流れの読み物

Home > 流れの読み物 > ニュースレター > 2008年4月号

流れ 2008年4月号 目次

― 特集: 次世代二相流研究 ―

  1. まだ道なかば -船の抵抗とマイクロバブル-
    加藤 洋治(東洋大学)
  2. 気泡流だけに見られる面白いウエイク構造
    村井 祐一(北海道大学)
  3. サブミリスケールの気泡発生制御とその計測
    真田 俊之(静岡大学)
  4. 自由エネルギー拡散界面モデルの二相流数値解析への導入
    高田 尚樹(産業技術総合研究所)
  5. マイクロチャネル積層型熱交換器における熱交換特性と微細管内の気液二相流動現象
    藤原 暁子(筑波大学)
  6. オランダ トゥウェンテ大学滞在記
    杉山 和靖(東京大学)
  7. バブルリングの形成過程の観察(流れの夢コンテストに参加して)
    杉本 康弘(金沢工業大学)
  8. 編集後記(牛島,深潟,北川)

 

オランダ トゥウェンテ大学滞在記


杉山 和靖
東京大学

1. はじめに

 学生時代,気液二相流の勉強を始めた際,まず,理論構築の先駆者としてvan Wijngaarden教授が重要人物であることを知った.彼の革新的な発想の意義を理解できるようになるうちに,彼が所属するオランダTwente大学(1)に対して,自分とは無縁の,理想の大学像を思い描いていた.その理想の場所に2年半も滞在するとは,当時,思いもよらなかった.

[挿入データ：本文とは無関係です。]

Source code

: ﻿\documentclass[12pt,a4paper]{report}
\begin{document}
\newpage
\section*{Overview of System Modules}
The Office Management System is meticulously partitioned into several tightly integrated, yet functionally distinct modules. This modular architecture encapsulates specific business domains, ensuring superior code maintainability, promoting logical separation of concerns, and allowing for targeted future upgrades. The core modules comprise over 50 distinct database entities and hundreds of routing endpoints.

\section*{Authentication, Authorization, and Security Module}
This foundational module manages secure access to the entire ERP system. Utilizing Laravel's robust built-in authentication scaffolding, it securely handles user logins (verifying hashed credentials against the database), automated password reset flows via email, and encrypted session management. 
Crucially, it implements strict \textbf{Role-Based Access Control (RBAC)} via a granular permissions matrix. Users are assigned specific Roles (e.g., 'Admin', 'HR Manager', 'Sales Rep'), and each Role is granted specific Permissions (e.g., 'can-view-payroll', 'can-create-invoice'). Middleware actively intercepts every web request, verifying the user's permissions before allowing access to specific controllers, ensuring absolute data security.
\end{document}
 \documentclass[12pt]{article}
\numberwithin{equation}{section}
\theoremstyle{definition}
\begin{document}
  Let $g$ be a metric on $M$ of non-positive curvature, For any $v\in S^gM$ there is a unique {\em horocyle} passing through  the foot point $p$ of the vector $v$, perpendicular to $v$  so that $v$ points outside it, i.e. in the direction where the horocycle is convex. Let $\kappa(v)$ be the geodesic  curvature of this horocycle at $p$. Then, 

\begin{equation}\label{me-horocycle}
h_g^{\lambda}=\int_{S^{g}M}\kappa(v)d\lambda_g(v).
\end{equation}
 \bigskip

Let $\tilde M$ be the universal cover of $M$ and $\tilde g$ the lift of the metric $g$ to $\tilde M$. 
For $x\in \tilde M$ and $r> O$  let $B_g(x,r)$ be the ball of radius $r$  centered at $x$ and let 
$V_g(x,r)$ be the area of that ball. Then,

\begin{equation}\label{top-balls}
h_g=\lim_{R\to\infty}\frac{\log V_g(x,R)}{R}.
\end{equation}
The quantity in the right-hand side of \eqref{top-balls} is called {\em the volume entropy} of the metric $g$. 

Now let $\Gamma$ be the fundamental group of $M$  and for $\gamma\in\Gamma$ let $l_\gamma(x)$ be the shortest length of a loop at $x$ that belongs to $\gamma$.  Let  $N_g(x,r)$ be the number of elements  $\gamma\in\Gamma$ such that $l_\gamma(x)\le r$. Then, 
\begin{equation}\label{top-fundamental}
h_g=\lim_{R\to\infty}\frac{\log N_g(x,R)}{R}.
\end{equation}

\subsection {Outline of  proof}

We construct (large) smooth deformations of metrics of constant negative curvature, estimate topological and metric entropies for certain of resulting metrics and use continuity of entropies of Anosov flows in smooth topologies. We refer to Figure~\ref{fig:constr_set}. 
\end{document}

 学位取得後,私は「乱流制御による新機能熱流体システムの創出」プロジェクトに参加することができ,マイクロバブル添加による摩擦抵抗低減機構を解明するため,海上技術安全研究所で数値的研究に従事した.プロジェクト終了に際し,次の職を考えていたところ,東京大学の松本洋一郎教授から,Lohse教授を紹介していただいた.数年前にvan Wijngaarden教授は退官し,彼のグループのchairholderはLohse教授に引き継がれていた.打診してみたところ,偶然,彼のグループでは,同様のテーマの研究を始めたところであり,数値解析の人材を探しているとのことであった.縁あって,2005年4月からポスドクとしてTwente大に滞在することが現実となった.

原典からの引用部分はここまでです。